もし、現在の記憶を持ったまま十ヶ月前の自分に戻れるとしたら?

というのが、この本の裏表紙に書かれている紹介文。タイムスリップ系の中でも、この「記憶をもったままでのタイムスリップ」というのはそれだけで一つのジャンルになるくらいに色々書かれているようです。私も何作かは読んだ記憶が。元々時間もののSFには割りと目がないワタクシなのですが、これは面白かったなぁ。
まず、設定が色々新鮮で楽しかった。偶発的ではなくて事前にわかっていて参加することを選ぶという方式。自分単独ではなく仲間がいる。ジャンプする期間は十ヶ月前に戻るという限定されたもの。で、なおかつ仲間が徐々に死んでゆく。
でもって、そこに付随して必然的に起きるドラマや葛藤が面白い。馬鹿だなぁ、そんなことをすれば今回の時間軸でこういう困難を招くに決まっているじゃないか、と思いつつ眺めたり、それはそれとして、で、この人の目的は……なんなんだ?この物語はどう収束するんだ???犯人が……いるの……か……?と首をかしげたり。

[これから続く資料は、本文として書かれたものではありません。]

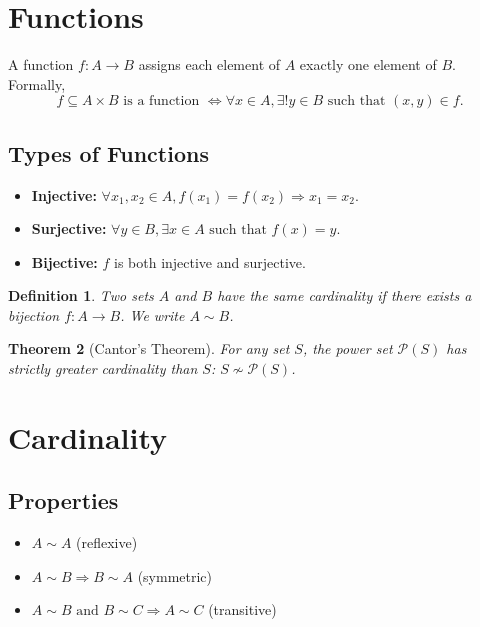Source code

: \documentclass{article}
\newtheorem{theorem}{Theorem}[section]
\newtheorem{definition}[theorem]{Definition}
\begin{document}
\section{Functions}

A function \( f : A \to B \) assigns each element of \( A \) exactly one element of \( B \). Formally,
\[
f \subseteq A \times B \text{ is a function } \Leftrightarrow \forall x \in A, \exists! y \in B \text{ such that } (x, y) \in f.
\]

\subsection*{Types of Functions}

\begin{itemize}
    \item \textbf{Injective:} \( \forall x_1, x_2 \in A, f(x_1) = f(x_2) \Rightarrow x_1 = x_2 \).
    \item \textbf{Surjective:} \( \forall y \in B, \exists x \in A \text{ such that } f(x) = y \).
    \item \textbf{Bijective:} \( f \) is both injective and surjective.
\end{itemize}

\begin{definition}
Two sets \( A \) and \( B \) have the same cardinality if there exists a bijection \( f : A \to B \). We write \( A \sim B \).
\end{definition}

\begin{theorem}[Cantor's Theorem]
For any set \( S \), the power set \( \mathcal{P}(S) \) has strictly greater cardinality than \( S \): \( S \not\sim \mathcal{P}(S) \).
\end{theorem}

\section{Cardinality}

\subsection*{Properties}
\begin{itemize}
    \item \( A \sim A \) (reflexive)
    \item \( A \sim B \Rightarrow B \sim A \) (symmetric)
    \item \( A \sim B \text{ and } B \sim C \Rightarrow A \sim C \) (transitive)
\end{itemize}
\end{document}
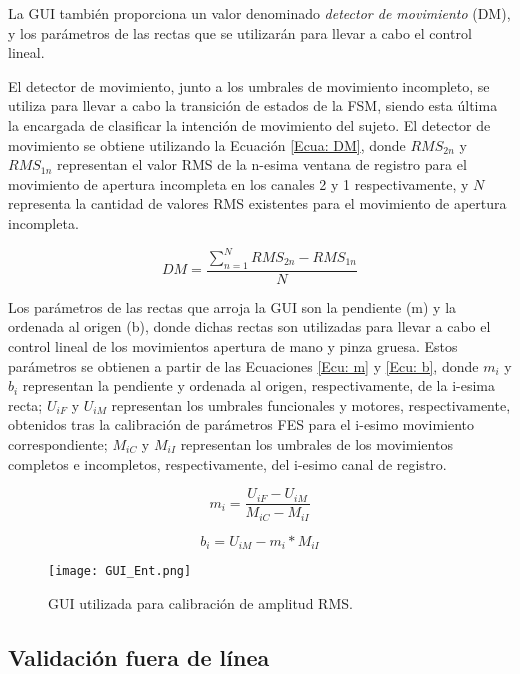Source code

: La GUI también proporciona un valor denominado \emph{detector de movimiento} (DM), y los parámetros de las rectas que se utilizarán para llevar a cabo el control lineal.

El detector de movimiento, junto a los umbrales de movimiento incompleto, se utiliza para llevar a cabo la transición de estados de la FSM, siendo esta última la encargada de clasificar la intención de movimiento del sujeto. El detector de movimiento se obtiene utilizando la Ecuación \ref{Ecua: DM}, donde $RMS_{2n}$ y $RMS_{1n}$ representan el valor RMS de la n-esima ventana de registro para el movimiento de apertura incompleta en los canales 2 y 1 respectivamente, y $N$ representa la cantidad de valores RMS existentes para el movimiento de apertura incompleta.

\begin{equation}
	DM = \frac{\sum_{n=1}^{N}RMS_{2n}-RMS_{1n}}{N}
	\label{Ecua: DM}
\end{equation}

Los parámetros de las rectas que arroja la GUI son la pendiente (m) y la ordenada al origen (b), donde dichas rectas son utilizadas para llevar a cabo el control lineal de los movimientos apertura de mano y pinza gruesa. Estos parámetros se obtienen a partir de las Ecuaciones \ref{Ecu: m} y \ref{Ecu: b}, donde $m_{i}$ y $b_{i}$ representan la pendiente y ordenada al origen, respectivamente, de la i-esima recta; $U_{iF}$ y $U_{iM}$ representan los umbrales funcionales y motores, respectivamente, obtenidos tras la calibración de parámetros FES para el i-esimo movimiento correspondiente; $M_{iC}$ y $M_{iI}$ representan los umbrales de los movimientos completos e incompletos, respectivamente, del i-esimo canal de registro.

\begin{equation}
	m_{i} = \frac{ U_{iF} - U_{iM} }{ M_{iC} - M_{iI} }
	\label{Ecu: m}
\end{equation}

\begin{equation}
	b_{i} = U_{iM} - m_{i}*M_{iI}
	\label{Ecu: b}
\end{equation}

\begin{figure}[htb]
	\centering
	\texttt{[image: GUI\_Ent.png]}
	\caption{GUI utilizada para calibración de amplitud RMS.}
	\label{Figura: GUI_Ent}
\end{figure}

\subsection{Validación fuera de línea}



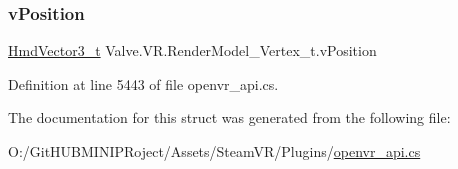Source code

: \subsubsection{\texorpdfstring{vPosition}{vPosition}}
{\footnotesize\ttfamily \mbox{\hyperlink{struct_valve_1_1_v_r_1_1_hmd_vector3__t}{Hmd\+Vector3\+\_\+t}} Valve.\+V\+R.\+Render\+Model\+\_\+\+Vertex\+\_\+t.\+v\+Position}



Definition at line 5443 of file openvr\+\_\+api.\+cs.



The documentation for this struct was generated from the following file\+:\begin{DoxyCompactItemize}
\item 
O\+:/\+Git\+H\+U\+B\+M\+I\+N\+I\+P\+Roject/\+Assets/\+Steam\+V\+R/\+Plugins/\mbox{\hyperlink{openvr__api_8cs}{openvr\+\_\+api.\+cs}}\end{DoxyCompactItemize}

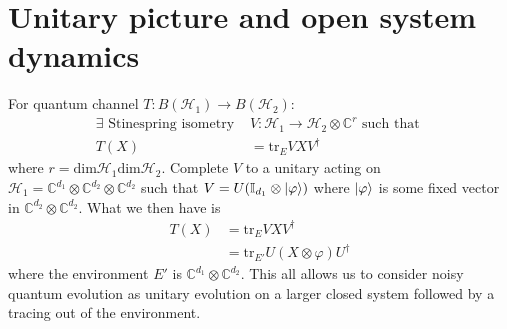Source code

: \documentclass[10pt,oneside,longbibliography]{report}
\begin{document}
\section{Unitary picture and open system dynamics}
For quantum channel $T: B(\mathcal{H}_1) \rightarrow B(\mathcal{H}_2)$: 
\begin{align}
    \exists \text{ Stinespring isometry } &V: \mathcal{H}_1 \rightarrow \mathcal{H}_2 \otimes \mathbb{C}^r \text{ such that } \\
    T(X)&= \text{tr}_E VXV^{\dagger}
\end{align}
where $r=\text{dim}\mathcal{H}_1\text{dim}\mathcal{H}_2$. Complete $V$ to a unitary acting on $ \mathcal{H}_1 = \mathbb{C}^{d_1} \otimes \mathbb{C}^{d_2} \otimes \mathbb{C}^{d_2}$ such that $V=U(\mathbb{I}_{d_1} \otimes \ket{\varphi})$ where $\ket{\varphi}$ is some fixed vector in $\mathbb{C}^{d_2}\otimes \mathbb{C}^{d_2}$. What we then have is 
\begin{align}
    T(X) &= \text{tr}_E VXV^{\dagger} \\
    &= \text{tr}_{E'} U(X \otimes \varphi) U^{\dagger} 
\end{align}
where the environment $E'$ is $\mathbb{C}^{d_1}\otimes \mathbb{C}^{d_2}$. This all allows us to consider noisy quantum evolution as unitary evolution on a larger closed system followed by a tracing out of the environment.

{}

\end{document}
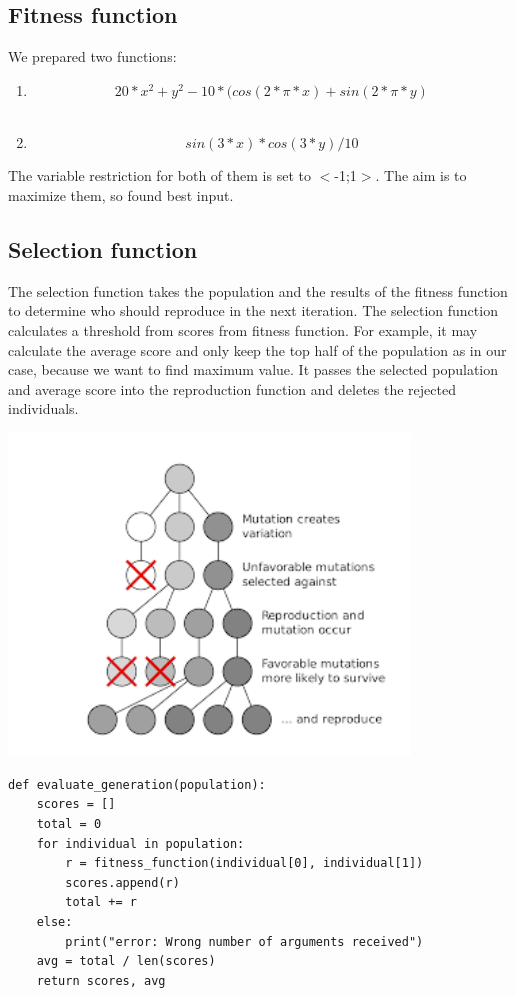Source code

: \documentclass[a4paper, 12pt]{article}
\begin{document}
\subsection{Fitness function}

We prepared two functions:
\begin{enumerate}
	\item \[20*x^2 + y^2 - 10*(cos(2 * \pi * x) + sin(2 * \pi * y) \] \\
	\item \[sin(3*x) * cos(3*y) / 10\]
\end{enumerate}

The variable restriction for both of them is set to $<$-1;1$>$.
The aim is to maximize them, so found best input.

\subsection{Selection function}

The selection function takes the population and the results of the fitness function to determine who should reproduce in the next iteration. The selection function calculates a threshold from scores from fitness function. For example, it may calculate the average score and only keep the top half of the population as in our case, because we want to find maximum value. It passes the selected population and average score into the reproduction function and deletes the rejected individuals. 

\begin{center}
	\includegraphics[width=0.8\textwidth]{sel_function.png} 
\end{center}


\begin{lstlisting}
def evaluate_generation(population):
	scores = []
	total = 0
	for individual in population:
		r = fitness_function(individual[0], individual[1])
		scores.append(r)
		total += r
	else:
		print("error: Wrong number of arguments received")
	avg = total / len(scores)
	return scores, avg
\end{lstlisting}
\end{document}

一度行っただけの空の「位置」を記憶するのって、数値的に何かないとほとんど困難なんじゃないかーというのがひっかかりはするのですが
面白かったです。最後の最後のオチのつけかたも割りと好みでした。


とか、しれっと2009に読んだ本の感想を新年から書くワタクシでした。ううう。2009のまとめがなにひとつ書けなかった……!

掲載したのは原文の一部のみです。